-------- Extracted entries --------
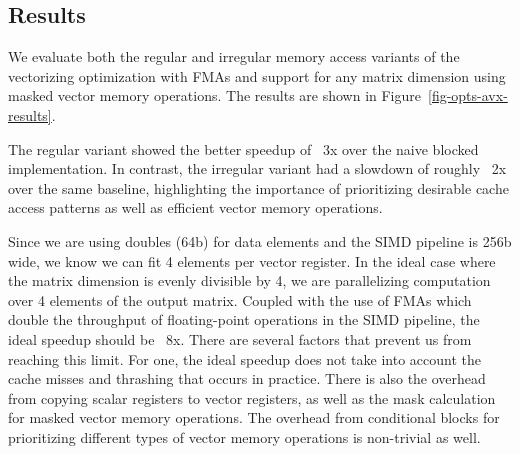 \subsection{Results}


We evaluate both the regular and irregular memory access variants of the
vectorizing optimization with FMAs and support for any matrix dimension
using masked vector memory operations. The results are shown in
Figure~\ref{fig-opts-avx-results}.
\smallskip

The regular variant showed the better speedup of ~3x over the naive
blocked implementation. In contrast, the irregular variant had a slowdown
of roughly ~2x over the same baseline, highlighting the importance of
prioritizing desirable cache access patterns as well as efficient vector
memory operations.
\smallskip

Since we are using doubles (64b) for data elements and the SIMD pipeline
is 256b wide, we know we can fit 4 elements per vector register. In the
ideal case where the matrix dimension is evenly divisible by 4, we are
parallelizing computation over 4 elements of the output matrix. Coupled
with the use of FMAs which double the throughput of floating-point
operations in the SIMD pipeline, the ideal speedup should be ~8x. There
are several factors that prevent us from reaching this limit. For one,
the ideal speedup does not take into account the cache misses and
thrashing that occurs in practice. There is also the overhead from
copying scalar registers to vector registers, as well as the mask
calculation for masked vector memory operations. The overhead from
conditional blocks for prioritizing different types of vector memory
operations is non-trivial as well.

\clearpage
--------
-------- Extracted entries --------
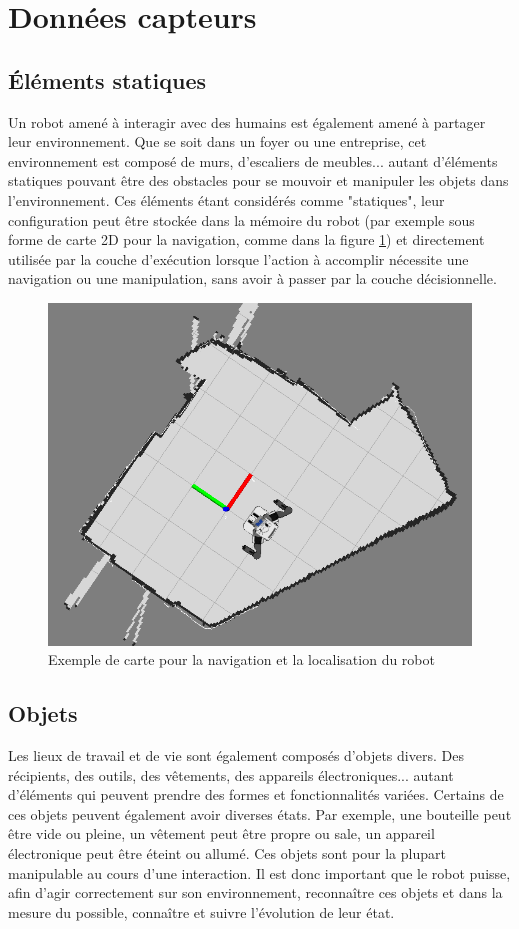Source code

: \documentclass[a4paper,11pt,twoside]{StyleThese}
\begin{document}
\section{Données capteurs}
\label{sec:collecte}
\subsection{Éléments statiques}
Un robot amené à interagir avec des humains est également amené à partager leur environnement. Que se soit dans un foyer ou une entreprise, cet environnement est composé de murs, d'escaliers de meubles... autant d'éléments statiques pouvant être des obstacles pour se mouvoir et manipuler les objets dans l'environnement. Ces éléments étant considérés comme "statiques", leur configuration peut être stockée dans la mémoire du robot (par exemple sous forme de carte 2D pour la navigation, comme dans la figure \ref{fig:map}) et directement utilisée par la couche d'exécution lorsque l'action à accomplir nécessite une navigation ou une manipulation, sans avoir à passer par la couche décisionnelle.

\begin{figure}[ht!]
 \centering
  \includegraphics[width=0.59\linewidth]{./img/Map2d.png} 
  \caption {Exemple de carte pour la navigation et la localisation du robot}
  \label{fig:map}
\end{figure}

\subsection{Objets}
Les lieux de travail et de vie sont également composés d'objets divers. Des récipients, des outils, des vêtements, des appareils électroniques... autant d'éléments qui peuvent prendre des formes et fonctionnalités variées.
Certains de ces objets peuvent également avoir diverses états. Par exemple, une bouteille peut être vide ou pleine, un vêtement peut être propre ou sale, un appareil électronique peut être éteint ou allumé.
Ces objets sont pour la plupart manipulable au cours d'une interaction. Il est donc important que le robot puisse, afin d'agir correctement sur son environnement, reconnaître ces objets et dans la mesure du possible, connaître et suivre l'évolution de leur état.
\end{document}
--------
Work instructions
Considering the records above, state how many lines contain the word "irregular", with nothing else in your reply.

Output
2